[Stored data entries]
────

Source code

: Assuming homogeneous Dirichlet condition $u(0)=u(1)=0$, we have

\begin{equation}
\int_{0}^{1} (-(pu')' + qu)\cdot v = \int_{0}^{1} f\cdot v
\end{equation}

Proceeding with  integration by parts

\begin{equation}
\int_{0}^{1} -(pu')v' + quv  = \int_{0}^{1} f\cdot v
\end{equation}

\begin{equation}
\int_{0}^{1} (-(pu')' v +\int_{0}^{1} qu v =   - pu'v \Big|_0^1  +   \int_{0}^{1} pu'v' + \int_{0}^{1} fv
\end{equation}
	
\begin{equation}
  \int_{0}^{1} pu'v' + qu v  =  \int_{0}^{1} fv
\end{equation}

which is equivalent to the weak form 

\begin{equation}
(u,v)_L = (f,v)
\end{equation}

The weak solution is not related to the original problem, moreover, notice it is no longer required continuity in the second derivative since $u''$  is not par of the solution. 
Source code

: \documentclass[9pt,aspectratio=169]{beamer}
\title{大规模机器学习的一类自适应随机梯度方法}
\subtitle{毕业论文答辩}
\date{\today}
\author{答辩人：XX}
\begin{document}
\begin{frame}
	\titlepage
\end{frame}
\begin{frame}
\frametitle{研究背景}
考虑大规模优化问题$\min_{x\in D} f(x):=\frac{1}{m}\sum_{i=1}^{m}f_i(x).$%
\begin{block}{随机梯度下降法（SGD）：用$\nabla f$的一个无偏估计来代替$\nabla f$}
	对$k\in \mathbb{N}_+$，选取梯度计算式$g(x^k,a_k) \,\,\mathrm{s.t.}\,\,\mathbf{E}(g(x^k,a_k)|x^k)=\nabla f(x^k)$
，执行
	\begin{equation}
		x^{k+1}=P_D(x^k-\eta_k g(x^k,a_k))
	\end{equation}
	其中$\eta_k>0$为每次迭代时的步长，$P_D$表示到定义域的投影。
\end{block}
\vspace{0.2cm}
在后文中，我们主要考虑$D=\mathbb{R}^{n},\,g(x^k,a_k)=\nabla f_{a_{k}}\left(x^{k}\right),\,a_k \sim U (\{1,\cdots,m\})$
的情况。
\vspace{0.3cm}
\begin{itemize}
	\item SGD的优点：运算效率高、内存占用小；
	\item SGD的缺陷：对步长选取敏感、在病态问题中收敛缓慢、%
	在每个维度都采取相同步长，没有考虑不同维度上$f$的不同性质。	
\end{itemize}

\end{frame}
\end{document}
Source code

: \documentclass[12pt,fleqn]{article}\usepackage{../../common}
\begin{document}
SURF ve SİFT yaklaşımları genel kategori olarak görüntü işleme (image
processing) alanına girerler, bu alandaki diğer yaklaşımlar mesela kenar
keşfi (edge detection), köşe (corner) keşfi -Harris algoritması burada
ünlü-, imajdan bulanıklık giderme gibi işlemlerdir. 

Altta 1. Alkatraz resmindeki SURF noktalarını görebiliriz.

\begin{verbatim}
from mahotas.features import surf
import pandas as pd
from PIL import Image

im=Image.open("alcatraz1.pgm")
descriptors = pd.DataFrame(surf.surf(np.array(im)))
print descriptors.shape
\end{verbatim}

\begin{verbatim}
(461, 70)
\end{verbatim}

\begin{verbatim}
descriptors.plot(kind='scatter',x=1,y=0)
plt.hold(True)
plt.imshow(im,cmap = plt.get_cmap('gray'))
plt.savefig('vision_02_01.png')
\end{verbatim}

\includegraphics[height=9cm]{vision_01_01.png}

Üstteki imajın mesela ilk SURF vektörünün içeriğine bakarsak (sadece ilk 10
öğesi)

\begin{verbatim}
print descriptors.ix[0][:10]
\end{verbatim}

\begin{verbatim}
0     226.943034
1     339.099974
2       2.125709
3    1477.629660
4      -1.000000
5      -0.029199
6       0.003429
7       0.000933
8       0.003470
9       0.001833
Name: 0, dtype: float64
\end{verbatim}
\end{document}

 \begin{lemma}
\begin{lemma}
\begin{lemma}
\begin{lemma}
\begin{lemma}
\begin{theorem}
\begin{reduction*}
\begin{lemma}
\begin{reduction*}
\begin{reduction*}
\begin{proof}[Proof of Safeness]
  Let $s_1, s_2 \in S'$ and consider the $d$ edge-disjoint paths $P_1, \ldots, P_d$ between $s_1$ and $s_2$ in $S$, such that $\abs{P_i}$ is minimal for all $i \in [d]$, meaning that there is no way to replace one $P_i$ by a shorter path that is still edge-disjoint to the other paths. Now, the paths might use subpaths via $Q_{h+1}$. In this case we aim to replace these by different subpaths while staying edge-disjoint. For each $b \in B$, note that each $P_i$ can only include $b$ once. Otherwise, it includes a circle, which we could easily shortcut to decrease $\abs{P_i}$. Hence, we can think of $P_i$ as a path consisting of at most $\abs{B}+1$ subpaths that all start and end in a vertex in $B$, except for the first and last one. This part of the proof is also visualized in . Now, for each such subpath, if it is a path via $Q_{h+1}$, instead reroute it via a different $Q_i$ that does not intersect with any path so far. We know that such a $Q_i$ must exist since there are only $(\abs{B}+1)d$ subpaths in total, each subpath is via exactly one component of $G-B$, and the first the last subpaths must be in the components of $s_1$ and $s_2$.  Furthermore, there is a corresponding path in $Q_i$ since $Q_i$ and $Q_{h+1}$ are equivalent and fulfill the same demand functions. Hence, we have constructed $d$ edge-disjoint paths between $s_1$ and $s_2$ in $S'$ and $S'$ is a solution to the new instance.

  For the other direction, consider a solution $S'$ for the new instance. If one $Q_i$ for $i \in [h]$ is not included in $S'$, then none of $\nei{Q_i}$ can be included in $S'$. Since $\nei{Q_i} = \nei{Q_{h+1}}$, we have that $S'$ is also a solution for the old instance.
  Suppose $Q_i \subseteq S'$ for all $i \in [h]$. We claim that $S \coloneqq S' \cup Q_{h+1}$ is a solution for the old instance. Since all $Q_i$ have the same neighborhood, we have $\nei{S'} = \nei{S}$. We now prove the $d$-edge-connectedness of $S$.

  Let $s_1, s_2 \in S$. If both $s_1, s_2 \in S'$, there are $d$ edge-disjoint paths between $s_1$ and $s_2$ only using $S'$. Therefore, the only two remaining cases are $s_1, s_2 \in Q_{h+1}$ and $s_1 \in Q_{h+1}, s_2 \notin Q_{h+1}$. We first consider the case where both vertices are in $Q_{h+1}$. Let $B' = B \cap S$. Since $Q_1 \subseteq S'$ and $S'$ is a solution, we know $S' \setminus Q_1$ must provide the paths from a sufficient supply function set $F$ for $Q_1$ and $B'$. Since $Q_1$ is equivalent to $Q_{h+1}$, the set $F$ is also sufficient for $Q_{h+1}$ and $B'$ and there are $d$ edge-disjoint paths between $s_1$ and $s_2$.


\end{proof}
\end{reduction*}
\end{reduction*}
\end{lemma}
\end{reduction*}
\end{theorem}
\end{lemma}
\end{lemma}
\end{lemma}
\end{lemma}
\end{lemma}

────

● **Task objective**: The answer must consist of every line above that holds the string "mathbb", copied exactly.

● **Result of the task**:
	对$k\in \mathbb{N}_+$，选取梯度计算式$g(x^k,a_k) \,\,\mathrm{s.t.}\,\,\mathbf{E}(g(x^k,a_k)|x^k)=\nabla f(x^k)$
在后文中，我们主要考虑$D=\mathbb{R}^{n},\,g(x^k,a_k)=\nabla f_{a_{k}}\left(x^{k}\right),\,a_k \sim U (\{1,\cdots,m\})$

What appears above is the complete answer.